Alors pari réussi ou non ? Les prochains jours nous le diront. Mais d’ores et déjà, Julien m’a touchée en pleine cible. J’osais croire, un peu orgueilleusement, qu’à force de le
décortiquer, de le scruter, de l’analyser depuis un an, j’en avais acquis une connaissance plus ou moins exacte. Il avait peu à peu pour moi des
côtés prévisibles. Et puis, zim boum ! Il m’a bien rappelée à l’ordre. J’avais oublié à quel point Julien cultive l’art de toujours nous surprendre. Qu’a-t’il fait tout au long du
parcours NS, puis de l’été, puis à chacune de ses apparitions TV ? Tirer la langue aux prévisions en même temps qu’il la donnait aux
chattes. Je m’émerveille qu’après autant de temps il parvienne encore à me tournebouler complètement.
J’aime son caractère insaisissable, vif argent, impertinent. J’aime qu’il soit ce ludion irrévérencieux qui monte et qui descend et fait des
pirouettes partout où on ne l’attend pas.

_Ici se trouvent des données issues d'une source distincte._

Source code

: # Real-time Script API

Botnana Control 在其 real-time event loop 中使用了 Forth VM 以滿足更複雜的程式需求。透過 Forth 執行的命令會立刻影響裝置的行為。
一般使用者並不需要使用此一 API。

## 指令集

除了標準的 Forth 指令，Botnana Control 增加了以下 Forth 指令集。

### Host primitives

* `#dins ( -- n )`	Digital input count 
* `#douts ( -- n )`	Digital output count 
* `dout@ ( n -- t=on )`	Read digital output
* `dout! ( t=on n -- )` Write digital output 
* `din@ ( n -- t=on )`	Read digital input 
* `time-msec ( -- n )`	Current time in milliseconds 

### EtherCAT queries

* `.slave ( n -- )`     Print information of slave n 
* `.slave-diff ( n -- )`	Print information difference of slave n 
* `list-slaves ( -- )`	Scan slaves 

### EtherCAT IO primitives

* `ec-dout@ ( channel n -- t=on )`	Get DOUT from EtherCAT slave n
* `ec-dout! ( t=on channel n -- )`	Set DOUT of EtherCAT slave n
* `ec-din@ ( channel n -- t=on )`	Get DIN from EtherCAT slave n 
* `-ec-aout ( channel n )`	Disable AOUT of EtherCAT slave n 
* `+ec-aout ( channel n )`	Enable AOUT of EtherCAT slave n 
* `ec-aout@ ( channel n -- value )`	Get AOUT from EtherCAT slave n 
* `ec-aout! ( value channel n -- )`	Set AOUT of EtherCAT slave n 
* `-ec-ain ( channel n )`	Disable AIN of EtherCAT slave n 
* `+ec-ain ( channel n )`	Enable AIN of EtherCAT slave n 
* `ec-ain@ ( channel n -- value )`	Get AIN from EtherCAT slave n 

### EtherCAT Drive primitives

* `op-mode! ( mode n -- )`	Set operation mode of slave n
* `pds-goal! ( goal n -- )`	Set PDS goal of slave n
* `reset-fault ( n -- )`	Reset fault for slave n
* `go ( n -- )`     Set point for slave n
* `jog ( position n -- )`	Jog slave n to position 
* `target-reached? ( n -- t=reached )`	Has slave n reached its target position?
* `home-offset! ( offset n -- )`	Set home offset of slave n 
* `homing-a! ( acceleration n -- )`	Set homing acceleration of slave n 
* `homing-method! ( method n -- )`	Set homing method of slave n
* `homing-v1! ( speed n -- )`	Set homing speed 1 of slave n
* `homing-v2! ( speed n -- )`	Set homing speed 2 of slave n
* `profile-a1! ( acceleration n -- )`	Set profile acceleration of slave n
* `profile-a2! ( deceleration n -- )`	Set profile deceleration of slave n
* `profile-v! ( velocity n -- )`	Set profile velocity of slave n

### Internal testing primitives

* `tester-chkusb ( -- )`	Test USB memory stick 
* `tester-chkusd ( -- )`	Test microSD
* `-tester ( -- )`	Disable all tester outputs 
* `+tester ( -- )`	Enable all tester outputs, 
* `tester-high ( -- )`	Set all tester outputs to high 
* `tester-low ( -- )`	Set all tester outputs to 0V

Je suis définitivement montée à bord de ce grand huit émotionnel, j’aime l’attente un peu angoissée avant les grands départs, les ascensions graduelles jusqu’au nirvana de l’émoi, les instants suspendus avant les descentes étourdissantes où l’on crie, les cheveux au vent, les mains crispées sur les barres, les circonvolutions qui me mettent la tête à l’envers et le vertige final quand la voiture ralentit doucement. Vivement que ça reparte pour un tour ! Et cette fois, je m’attends même à ce que la voiture quitte les rails pour poursuivre sa course dans les étoiles. Pour Julien, les limites n’existent que pour être renversées, bousculées, piétinées dans un joyeux débordement iconoclaste. Et maintenant plus que jamais, elles sont déjà bien loin derrière, « aisément, largement ».